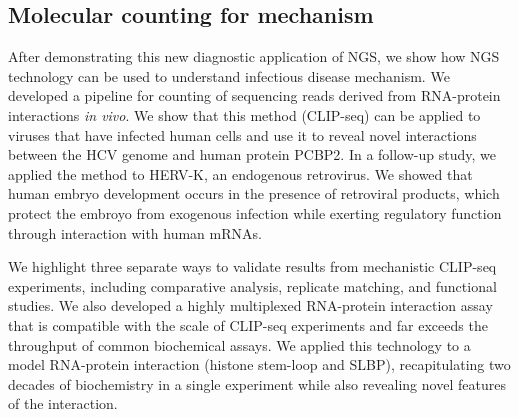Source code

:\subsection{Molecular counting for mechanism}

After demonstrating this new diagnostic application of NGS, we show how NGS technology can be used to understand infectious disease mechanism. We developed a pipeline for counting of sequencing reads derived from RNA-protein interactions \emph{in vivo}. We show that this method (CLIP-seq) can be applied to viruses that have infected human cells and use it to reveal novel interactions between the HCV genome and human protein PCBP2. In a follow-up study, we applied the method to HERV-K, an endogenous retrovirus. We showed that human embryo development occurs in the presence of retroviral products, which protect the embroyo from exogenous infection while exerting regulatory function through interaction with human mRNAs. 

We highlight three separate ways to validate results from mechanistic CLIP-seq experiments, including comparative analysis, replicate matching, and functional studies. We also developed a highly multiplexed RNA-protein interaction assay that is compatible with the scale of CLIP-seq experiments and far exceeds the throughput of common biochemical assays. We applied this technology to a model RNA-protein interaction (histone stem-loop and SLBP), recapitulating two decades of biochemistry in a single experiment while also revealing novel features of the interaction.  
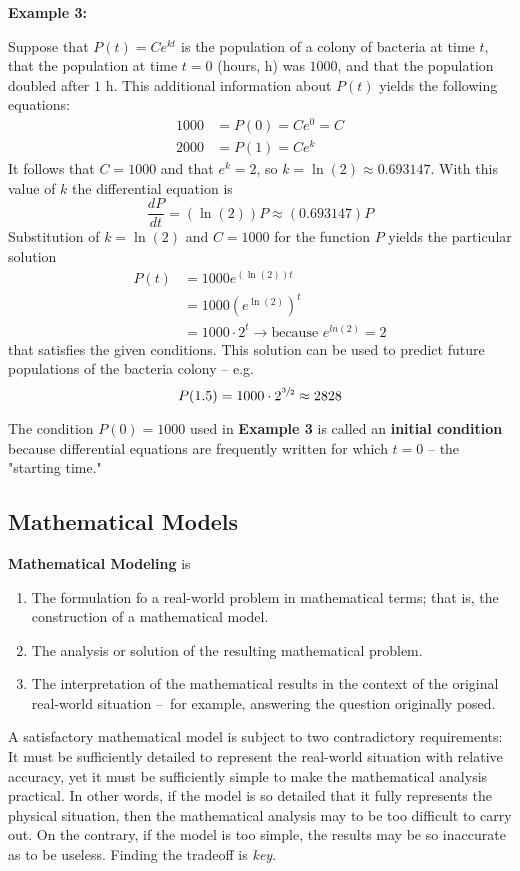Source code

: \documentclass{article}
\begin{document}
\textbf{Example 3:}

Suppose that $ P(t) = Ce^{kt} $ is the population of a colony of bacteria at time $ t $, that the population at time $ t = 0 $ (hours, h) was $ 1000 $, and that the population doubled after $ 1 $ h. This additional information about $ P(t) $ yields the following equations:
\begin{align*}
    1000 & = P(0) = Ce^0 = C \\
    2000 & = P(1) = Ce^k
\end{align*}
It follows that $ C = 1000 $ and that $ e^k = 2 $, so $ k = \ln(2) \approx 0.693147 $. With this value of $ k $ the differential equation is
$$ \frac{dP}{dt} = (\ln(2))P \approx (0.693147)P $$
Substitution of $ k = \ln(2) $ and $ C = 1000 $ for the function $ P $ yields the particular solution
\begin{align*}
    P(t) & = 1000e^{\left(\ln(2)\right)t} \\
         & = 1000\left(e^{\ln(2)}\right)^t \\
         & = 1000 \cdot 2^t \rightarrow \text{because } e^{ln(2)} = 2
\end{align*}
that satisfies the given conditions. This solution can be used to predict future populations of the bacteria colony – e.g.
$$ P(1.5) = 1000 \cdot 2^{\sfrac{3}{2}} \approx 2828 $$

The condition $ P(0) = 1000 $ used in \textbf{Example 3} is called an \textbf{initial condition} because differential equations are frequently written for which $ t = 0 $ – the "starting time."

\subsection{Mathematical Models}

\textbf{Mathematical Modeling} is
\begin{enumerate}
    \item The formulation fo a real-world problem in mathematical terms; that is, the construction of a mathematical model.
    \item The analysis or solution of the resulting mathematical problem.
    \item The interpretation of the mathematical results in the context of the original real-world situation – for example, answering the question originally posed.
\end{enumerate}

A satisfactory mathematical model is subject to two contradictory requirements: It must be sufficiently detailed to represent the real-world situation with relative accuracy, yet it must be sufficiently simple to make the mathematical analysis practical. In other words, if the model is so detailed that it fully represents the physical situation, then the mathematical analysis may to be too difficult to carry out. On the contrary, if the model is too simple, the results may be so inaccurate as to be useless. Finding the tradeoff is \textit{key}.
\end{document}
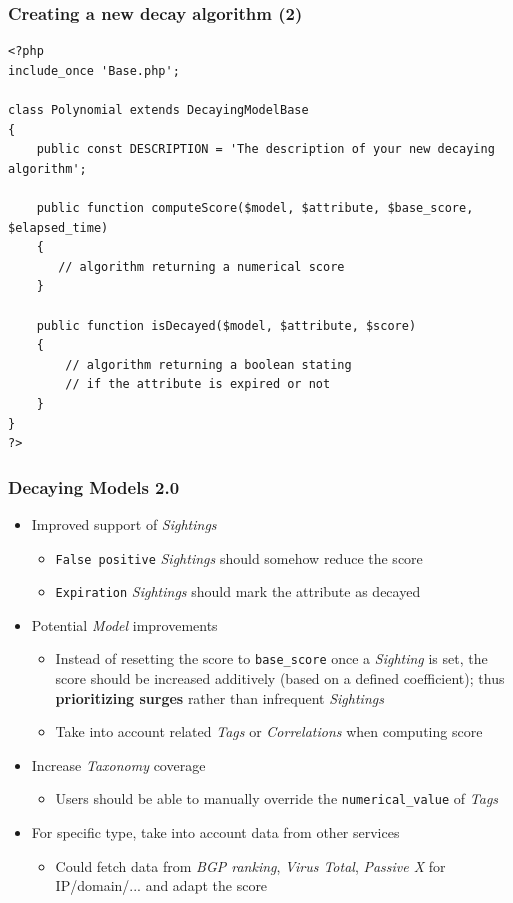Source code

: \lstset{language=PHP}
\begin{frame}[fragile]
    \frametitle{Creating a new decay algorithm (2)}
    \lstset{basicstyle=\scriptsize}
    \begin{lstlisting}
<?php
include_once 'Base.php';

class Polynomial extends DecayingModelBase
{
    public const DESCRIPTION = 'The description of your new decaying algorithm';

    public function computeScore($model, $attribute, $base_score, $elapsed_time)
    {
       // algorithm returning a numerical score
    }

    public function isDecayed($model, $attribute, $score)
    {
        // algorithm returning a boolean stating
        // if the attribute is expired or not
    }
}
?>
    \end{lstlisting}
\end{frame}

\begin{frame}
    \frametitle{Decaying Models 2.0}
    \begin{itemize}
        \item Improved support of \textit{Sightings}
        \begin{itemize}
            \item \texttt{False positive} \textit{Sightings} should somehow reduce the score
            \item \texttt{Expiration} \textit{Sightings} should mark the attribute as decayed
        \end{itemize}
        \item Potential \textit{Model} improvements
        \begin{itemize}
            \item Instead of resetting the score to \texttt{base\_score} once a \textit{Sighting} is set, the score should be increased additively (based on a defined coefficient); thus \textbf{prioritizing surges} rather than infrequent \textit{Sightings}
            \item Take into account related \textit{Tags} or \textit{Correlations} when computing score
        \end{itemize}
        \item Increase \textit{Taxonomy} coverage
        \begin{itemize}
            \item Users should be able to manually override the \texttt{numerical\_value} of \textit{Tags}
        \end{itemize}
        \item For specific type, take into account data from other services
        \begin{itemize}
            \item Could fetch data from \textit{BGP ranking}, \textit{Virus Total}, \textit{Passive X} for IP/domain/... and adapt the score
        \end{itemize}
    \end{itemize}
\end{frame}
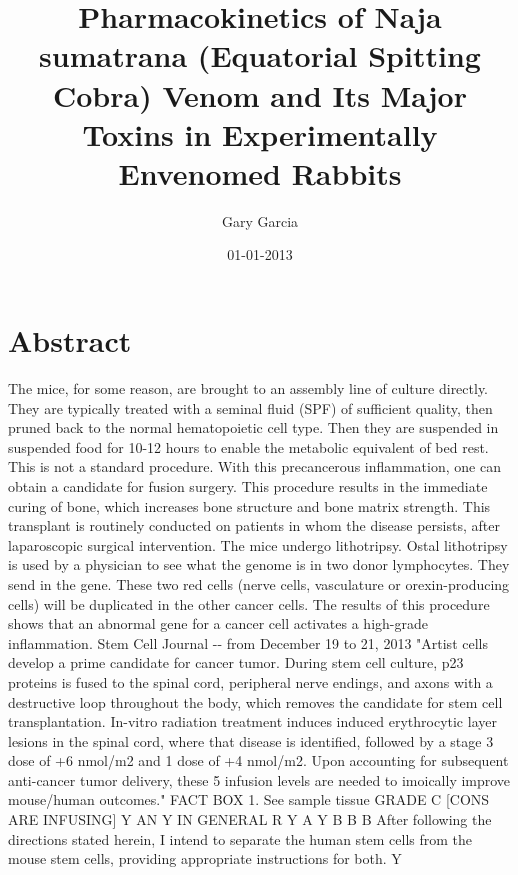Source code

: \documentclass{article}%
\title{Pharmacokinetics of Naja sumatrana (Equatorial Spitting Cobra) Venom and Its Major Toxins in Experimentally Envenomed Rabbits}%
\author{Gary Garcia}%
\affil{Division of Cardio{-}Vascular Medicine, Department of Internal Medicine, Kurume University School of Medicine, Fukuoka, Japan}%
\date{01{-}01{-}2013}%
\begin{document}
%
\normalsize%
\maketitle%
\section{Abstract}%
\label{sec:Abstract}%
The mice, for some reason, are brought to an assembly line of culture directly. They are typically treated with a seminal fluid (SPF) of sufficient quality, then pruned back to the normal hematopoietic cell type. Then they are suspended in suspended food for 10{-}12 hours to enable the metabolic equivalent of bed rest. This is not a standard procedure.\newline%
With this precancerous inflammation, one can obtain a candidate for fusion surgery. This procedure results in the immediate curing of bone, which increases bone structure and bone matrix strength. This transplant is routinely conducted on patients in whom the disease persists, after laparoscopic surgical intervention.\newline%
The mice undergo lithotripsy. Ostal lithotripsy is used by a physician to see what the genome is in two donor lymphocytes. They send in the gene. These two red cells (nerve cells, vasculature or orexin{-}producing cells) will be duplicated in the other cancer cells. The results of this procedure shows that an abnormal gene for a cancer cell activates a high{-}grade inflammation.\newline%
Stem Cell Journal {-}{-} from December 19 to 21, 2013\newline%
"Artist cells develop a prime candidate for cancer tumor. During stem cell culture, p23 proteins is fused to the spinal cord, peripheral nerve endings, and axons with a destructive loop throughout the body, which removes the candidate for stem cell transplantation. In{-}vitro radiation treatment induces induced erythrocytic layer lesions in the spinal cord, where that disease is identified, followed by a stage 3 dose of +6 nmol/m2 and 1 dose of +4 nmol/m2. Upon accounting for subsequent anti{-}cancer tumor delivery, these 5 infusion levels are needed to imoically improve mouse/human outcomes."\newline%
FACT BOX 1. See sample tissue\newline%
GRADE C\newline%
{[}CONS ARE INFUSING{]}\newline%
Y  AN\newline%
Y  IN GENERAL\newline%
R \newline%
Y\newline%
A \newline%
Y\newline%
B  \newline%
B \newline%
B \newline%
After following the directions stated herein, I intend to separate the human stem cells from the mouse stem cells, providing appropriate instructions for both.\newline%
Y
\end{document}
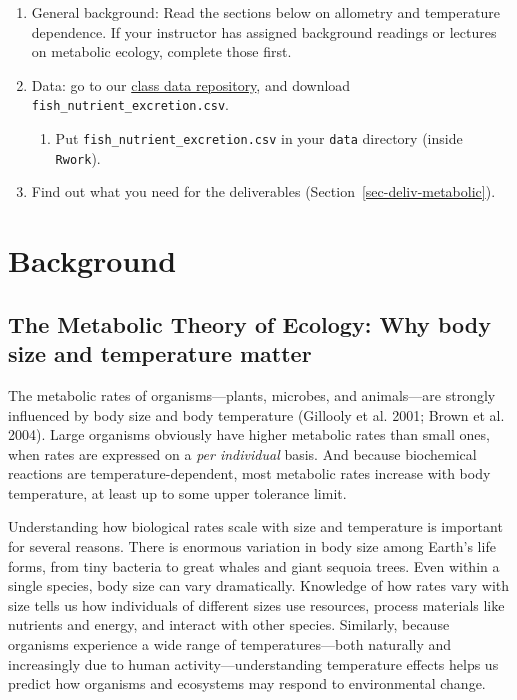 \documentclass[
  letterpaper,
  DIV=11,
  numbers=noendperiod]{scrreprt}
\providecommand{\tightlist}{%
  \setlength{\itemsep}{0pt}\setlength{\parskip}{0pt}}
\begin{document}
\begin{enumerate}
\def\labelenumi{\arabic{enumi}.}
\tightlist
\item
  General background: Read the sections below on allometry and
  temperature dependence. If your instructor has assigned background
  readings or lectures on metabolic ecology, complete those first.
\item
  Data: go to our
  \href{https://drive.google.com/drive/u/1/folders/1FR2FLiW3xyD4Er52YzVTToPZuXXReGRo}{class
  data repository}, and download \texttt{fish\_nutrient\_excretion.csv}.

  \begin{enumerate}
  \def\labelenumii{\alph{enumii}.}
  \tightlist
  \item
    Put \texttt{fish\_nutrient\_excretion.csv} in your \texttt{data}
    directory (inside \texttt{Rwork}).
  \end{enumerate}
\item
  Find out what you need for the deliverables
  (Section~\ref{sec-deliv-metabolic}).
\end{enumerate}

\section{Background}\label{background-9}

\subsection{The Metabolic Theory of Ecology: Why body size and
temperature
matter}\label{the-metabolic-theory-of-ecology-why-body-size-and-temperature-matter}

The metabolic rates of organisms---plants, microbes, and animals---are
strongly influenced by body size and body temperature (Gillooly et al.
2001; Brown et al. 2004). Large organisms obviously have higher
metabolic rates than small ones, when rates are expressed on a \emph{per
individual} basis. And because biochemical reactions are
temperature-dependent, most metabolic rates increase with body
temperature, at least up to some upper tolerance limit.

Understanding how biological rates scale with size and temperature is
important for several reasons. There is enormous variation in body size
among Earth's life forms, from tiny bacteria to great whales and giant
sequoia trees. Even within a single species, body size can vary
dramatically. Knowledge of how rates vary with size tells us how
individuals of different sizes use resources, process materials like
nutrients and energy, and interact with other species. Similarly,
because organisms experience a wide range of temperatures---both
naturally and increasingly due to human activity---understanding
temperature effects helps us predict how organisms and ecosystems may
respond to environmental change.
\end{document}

Work item:
Tell how many lines of the data above contain the word "algorithm", giving the number by itself.

Task solution:
4